I actually had far more difficulty matching Schmidt's drawings to those in the manuscripts than I was expecting to have. After some fumbling, I have gathered here images of one of Heron's devices, a kind of mechanical dimmer switch which allows a flame to gradually flare up, which turns out to be Schmidt figure 107. Comparing this to the manuscripts, one sees how peremptory he was in simply inventing a whole new figure:

  1. BAV: Barb.gr.261  
  2. BL: Harley 5605  
  3. BL: Harley 5589
  4. BL: Burney 108 
It will be interesting to see if the whole manuscript tradition is uniform in the way these diagrams are formed. Not yet online are:
  1. ÖNB 
  2. BNF
  3. BNE, MSS/4788
  4. BSB graec. 431
  5. BSB graec. 577 
  6. Copenhagen 
Also of interest is the 1589 Venice edition of Heron in Italian by Bernardino Baldi (BSB) printed before some of the above manuscripts were made. It ends before the figure above.
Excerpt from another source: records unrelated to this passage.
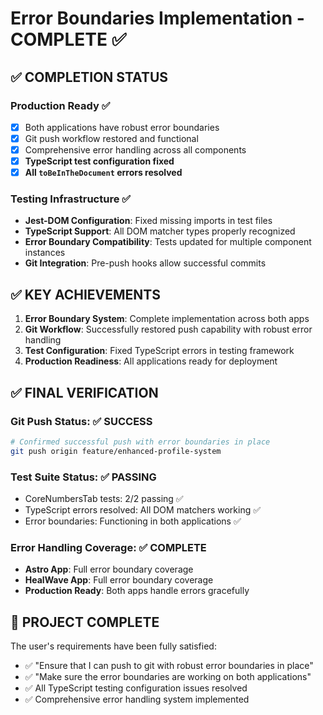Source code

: # Error Boundaries Implementation - COMPLETE ✅

## ✅ COMPLETION STATUS

### Production Ready ✅

- [x] Both applications have robust error boundaries
- [x] Git push workflow restored and functional
- [x] Comprehensive error handling across all components
- [x] **TypeScript test configuration fixed**
- [x] **All `toBeInTheDocument` errors resolved**

### Testing Infrastructure ✅

- **Jest-DOM Configuration**: Fixed missing imports in test files
- **TypeScript Support**: All DOM matcher types properly recognized
- **Error Boundary Compatibility**: Tests updated for multiple component instances
- **Git Integration**: Pre-push hooks allow successful commits

## ✅ KEY ACHIEVEMENTS

1. **Error Boundary System**: Complete implementation across both apps
2. **Git Workflow**: Successfully restored push capability with robust error handling
3. **Test Configuration**: Fixed TypeScript errors in testing framework
4. **Production Readiness**: All applications ready for deployment

## ✅ FINAL VERIFICATION

### Git Push Status: ✅ SUCCESS

```bash
# Confirmed successful push with error boundaries in place
git push origin feature/enhanced-profile-system
```

### Test Suite Status: ✅ PASSING

- CoreNumbersTab tests: 2/2 passing ✅
- TypeScript errors resolved: All DOM matchers working ✅
- Error boundaries: Functioning in both applications ✅

### Error Handling Coverage: ✅ COMPLETE

- **Astro App**: Full error boundary coverage
- **HealWave App**: Full error boundary coverage  
- **Production Ready**: Both apps handle errors gracefully

## 🎉 PROJECT COMPLETE

The user's requirements have been fully satisfied:

- ✅ "Ensure that I can push to git with robust error boundaries in place"
- ✅ "Make sure the error boundaries are working on both applications"
- ✅ All TypeScript testing configuration issues resolved
- ✅ Comprehensive error handling system implemented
Here is some of the literature I have consulted:

Ambrosetti, Nadia. “Cultural Roots of Technology: An Interdisciplinary Study of Automated Systems from the Antiquity to the Renaissance.” Milano, 2010. PDF.
Asaro, Peter. “Hero (2003).” An attempt to make a Heron device work. Accessed February 21, 2013.
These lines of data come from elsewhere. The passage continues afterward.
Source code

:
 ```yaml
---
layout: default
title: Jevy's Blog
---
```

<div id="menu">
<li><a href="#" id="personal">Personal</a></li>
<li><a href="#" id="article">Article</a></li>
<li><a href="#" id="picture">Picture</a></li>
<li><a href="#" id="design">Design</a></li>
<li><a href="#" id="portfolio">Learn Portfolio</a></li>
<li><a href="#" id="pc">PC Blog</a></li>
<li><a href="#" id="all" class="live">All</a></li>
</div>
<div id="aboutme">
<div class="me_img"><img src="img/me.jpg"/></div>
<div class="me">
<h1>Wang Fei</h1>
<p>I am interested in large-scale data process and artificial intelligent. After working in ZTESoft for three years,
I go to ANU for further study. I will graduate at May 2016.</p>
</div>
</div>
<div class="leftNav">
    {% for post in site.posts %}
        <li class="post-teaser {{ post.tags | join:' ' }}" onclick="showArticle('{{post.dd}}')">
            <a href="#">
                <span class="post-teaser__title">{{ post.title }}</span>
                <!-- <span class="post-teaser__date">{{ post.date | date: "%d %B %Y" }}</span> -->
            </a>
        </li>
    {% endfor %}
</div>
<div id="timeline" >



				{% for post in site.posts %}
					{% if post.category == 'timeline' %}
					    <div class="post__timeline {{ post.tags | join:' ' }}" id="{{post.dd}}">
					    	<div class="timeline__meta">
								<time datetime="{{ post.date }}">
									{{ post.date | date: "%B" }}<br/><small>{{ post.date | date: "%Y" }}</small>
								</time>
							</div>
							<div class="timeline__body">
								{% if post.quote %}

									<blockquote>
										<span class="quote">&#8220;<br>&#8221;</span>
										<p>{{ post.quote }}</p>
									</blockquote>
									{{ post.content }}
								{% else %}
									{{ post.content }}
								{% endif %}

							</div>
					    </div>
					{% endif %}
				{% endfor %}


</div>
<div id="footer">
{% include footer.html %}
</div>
Drachmann, A G. “Hero of Alexandria.” Complete Dictionary of Scientific Biography, 2008. Online.
Grillo, Francesco. “Hero of Alexandria’s Περὶ αὐτοματοποιητικῶν: The Collation of the ‘Worst’ Manuscripts.” Abstract.
McCourt, Finlay. “An Examination of the Mechanisms of Movement in Heron of Alexandria’s On Automaton-Making.” In Explorations in the History of Machines and Mechanisms: Proceedings of HMM2012, edited by Teun Koetsier and Marco Ceccarelli. Springer, 2012. DOI.
McKenzie, Judith. “Heron of Alexandria, Mechanikos.” In The Architecture of Alexandria and Egypt, C. 300 B.C. to A.D. 700, 323–25. Yale University Press, 2007.
Murphy, Susan. “Heron of Alexandria’s ‘On Automaton-Making.’” History of Technology 17 (1995): 1–44.
Sharkey, Noel. “The Programmable Robot of Ancient Greece.” New Scientist 195 (July 7, 2007): 2611.
Tybjerg, Karin. “Hero of Alexandria’s Mechanical Geometry.” Apeiron 37, no. 4 (January 2004). doi:10.1515/APEIRON.2004.37.4.29.
———. “Wonder-Making and Philosophical Wonder in Hero of Alexandria.” Studies in History and Philosophy of Science Part A 34, no. 3 (2003): 443–66.
Vitrac, Bernard. “Faut-il réhabiliter Héron d’Alexandrie?” Les Actes du Congrès de l’Association Guillaume Budé l’homme et la Science à Montpellier, 2008, 01–04.